Hassan Al Alawi Okay, great. Thank you. And, I know that talking about the impact is, you know… probably will be endless. Because obviously, it's high, if not extreme. As you know, it can be lived and experience on daily basis. So, thank you.
Moving back to the agenda. And, starting with Pierre, again. What strategies have been put in place in face of price situation? What we need to understand is, how is the coordination between front-office, treasury, and back-office done?
Pierre Lebon Yeah. So, I think, generally speaking from a risk management software perspective, these spots – I guess a middle-office – has been seen as the day to day routine of, “Okay, I have my model. I run my report. And, on a daily basis, I see that prices move, and they stay within comfortable price bends. And yes, sometimes they're higher, sometimes they lower.”
I think, nowadays, the challenge is going to source tools that can… that are, first of all, technologically very competent and new to adapt to. You know, software-as-a-service. You know, on demand analytics. Really ways to procure results very efficiently and quickly, and then disseminate that through the front-office, middle-office, and then all the way to back-office.

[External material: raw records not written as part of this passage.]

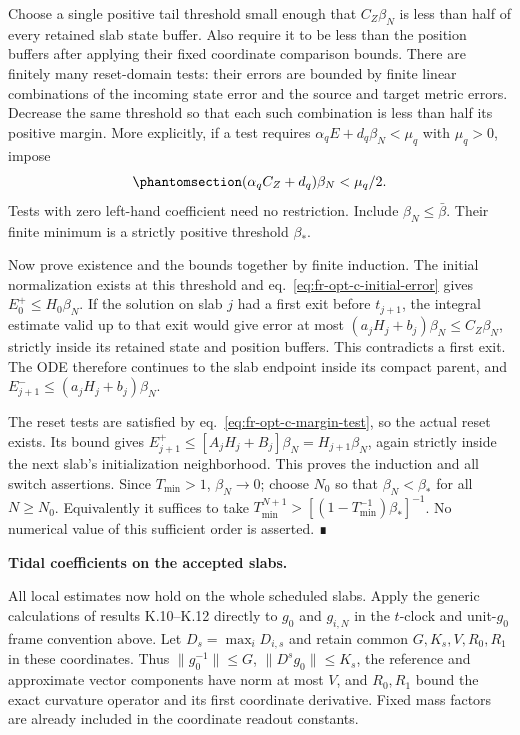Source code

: \documentclass[
  english,
  11pt,
  reqno]{amsart}
\begin{document}
Choose a single positive tail threshold small enough that \(C_Z\beta_N\)
is less than half of every retained slab state buffer. Also require it
to be less than the position buffers after applying their fixed
coordinate comparison bounds. There are finitely many reset-domain
tests: their errors are bounded by finite linear combinations of the
incoming state error and the source and target metric errors. Decrease
the same threshold so that each such combination is less than half its
positive margin. More explicitly, if a test requires
\(\alpha_qE+ d_q\beta_N<\mu_q\) with \(\mu_q>0\), impose
\begin{equation}\protect\phantomsection\label{eq:fr-opt-c-margin-test}{
 (\alpha_q C_Z+d_q)\beta_N<\mu_q/2.
}\end{equation} Tests with zero left-hand coefficient need no
restriction. Include \(\beta_N\le\bar\beta\). Their finite minimum is a
strictly positive threshold \(\beta_*\).

Now prove existence and the bounds together by finite induction. The
initial normalization exists at this threshold and
eq.~\ref{eq:fr-opt-c-initial-error} gives \(E_0^+\le H_0\beta_N\). If
the solution on slab \(j\) had a first exit before \(t_{j+1}\), the
integral estimate valid up to that exit would give error at most
\((a_jH_j+b_j)\beta_N\le C_Z\beta_N\), strictly inside its retained
state and position buffers. This contradicts a first exit. The ODE
therefore continues to the slab endpoint inside its compact parent, and
\(E_{j+1}^-\le(a_jH_j+b_j)\beta_N\).

The reset tests are satisfied by eq.~\ref{eq:fr-opt-c-margin-test}, so
the actual reset exists. Its bound gives
\(E_{j+1}^+\le[A_jH_j+B_j]\beta_N=H_{j+1}\beta_N\), again strictly
inside the next slab's initialization neighborhood. This proves the
induction and all switch assertions. Since \(T_{\min}>1\),
\(\beta_N\to0\); choose \(N_0\) so that \(\beta_N<\beta_*\) for all
\(N\ge N_0\). Equivalently it suffices to take
\(T_{\min}^{N+1}>[(1-T_{\min}^{-1})\beta_*]^{-1}\). No numerical value
of this sufficient order is asserted. ∎

\protect{}\label{sec:fr-opt-c-tidal}

\textbf{Tidal coefficients on the accepted slabs.}

All local estimates now hold on the whole scheduled slabs. Apply the
generic calculations of results K.10--K.12 directly to \(g_0\) and
\(g_{i,N}\) in the \(t\)-clock and unit-\(g_0\) frame convention above.
Let \(D_s=\max_iD_{i,s}\) and retain common \(G,K_s,V,R_0,R_1\) in these
coordinates. Thus \(\|g_0^{-1}\|\le G\), \(\|D^sg_0\|\le K_s\), the
reference and approximate vector components have norm at most \(V\), and
\(R_0,R_1\) bound the exact curvature operator and its first coordinate
derivative. Fixed mass factors are already included in the coordinate
readout constants.
\end{document}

So, that's the challenge that needs to be addressed. And, the strategies to do this, you know, again, from a qualitative perspective down to the reporting side of things, is to try and see what we can salvage from the old times of, you know, the pre-invasion statistics that we observed and the prices. And overlay that, on top of, you know, some fundamental analysis going forward. So, having model well enough to marry together the future price curve that would come from financial analysis, and then marry that with the volatility, calibration correlations, which could still be pertinent and useful today. So, these are the challenges to be addressed, especially on the software side of things.
Hassan Al Alawi Okay. And, Sameer, what are your tips and that?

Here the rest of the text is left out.